Exercise requirements:
Find every line in the material below with the string "This" and state how many there are, with no other text.

Material supplied:
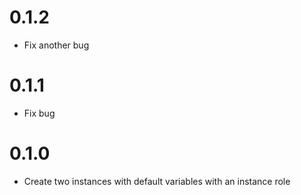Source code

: # 0.1.2
- Fix another bug

# 0.1.1
- Fix bug

# 0.1.0
- Create two instances with default variables with an instance role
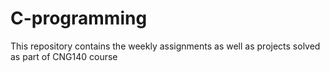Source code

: # C-programming

This repository contains the weekly assignments as well as projects solved as part of CNG140 course
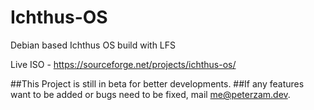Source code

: # Ichthus-OS
Debian based Ichthus OS build with LFS

Live ISO - https://sourceforge.net/projects/ichthus-os/



##This Project is still in beta for better developments.
##If any features want to be added or bugs need to be fixed, mail me@peterzam.dev.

Exercise response:
2